Segundo especialistas, legislação que passou a vigorar no ano passado tem dispositivos que favorecem a ocorrência de desastres ambientais, como os ocorridos nesta semana, na capital. Prefeitura alega problema histórico e anuncia obras para ampliar drenagem

Publicado: 06/02/2023 - Fonte: O Popular




Sancionado em março de 2022 e tendo entrado em vigor desde o último setembro, o Plano Diretor de Goiânia visa conter as diretrizes para o planejamento da cidade na próxima década, que deve ser de problemas durante as chuvas. Nesta semana, a cidade foi palco para mais uma tragédia em consequência da falta de preparação para tempestades, com a morte do motociclista Warley Melo Adorno, de 22 anos, levado por uma enxurrada na Avenida C-107, do Setor Jardim América. A aprovação do Plano Diretor com o aumento da área adensável, o incentivo à urbanização da área rural e a retirada da cota de inundação no cálculo das áreas de proteção permanente (APPs) promete piorar a situação atual.

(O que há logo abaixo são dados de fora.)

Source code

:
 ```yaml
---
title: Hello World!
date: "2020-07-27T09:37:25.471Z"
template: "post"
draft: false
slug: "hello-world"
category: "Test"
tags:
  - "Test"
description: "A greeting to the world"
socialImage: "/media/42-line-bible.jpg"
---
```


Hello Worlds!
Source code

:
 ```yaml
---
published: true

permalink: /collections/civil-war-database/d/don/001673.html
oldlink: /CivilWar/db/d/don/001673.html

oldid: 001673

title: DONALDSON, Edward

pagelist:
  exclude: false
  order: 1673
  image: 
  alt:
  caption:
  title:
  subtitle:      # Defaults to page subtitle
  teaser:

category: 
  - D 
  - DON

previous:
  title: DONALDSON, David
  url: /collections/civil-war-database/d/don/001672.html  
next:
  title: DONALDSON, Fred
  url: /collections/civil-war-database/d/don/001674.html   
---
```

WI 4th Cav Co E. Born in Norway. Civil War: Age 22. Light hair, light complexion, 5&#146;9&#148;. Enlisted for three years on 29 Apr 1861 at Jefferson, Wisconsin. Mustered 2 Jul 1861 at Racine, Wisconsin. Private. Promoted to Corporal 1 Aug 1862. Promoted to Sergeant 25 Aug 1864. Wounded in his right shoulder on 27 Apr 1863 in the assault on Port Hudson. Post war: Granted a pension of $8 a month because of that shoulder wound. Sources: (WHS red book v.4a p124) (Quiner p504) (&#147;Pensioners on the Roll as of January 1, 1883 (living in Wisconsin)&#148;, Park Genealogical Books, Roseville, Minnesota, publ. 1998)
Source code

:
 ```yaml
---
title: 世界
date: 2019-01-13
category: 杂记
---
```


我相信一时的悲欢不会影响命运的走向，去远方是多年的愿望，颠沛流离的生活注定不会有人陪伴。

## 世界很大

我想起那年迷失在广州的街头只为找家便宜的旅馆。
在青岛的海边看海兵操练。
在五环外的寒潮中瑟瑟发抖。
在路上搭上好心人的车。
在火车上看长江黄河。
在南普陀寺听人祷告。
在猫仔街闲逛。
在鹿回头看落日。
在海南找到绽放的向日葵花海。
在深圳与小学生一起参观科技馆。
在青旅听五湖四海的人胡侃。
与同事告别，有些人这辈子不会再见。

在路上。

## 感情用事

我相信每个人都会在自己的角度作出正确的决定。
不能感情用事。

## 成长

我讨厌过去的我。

Além disso, a nova lei foi sancionada sem que fosse alterada a diretriz com relação às APPs já com ocupação consolidada, como os casos dos córrego Botafogo e Cascavel, ou seja, é permitida a continuidade da situação, mesmo em caso de novas construções no local. Outro ponto é que o Plano Diretor não atualizou o mapa ambiental da cidade, em que técnicos apontam a ausência de algumas nascentes no documento e a falta do percurso completo dos corpos hídricos. Para o diretor técnico da Associação para Recuperação e Conservação do Ambiente (ARCA), Gerson Neto, esses cinco pontos da nova lei ameaçam o futuro da cidade quanto à drenagem urbana.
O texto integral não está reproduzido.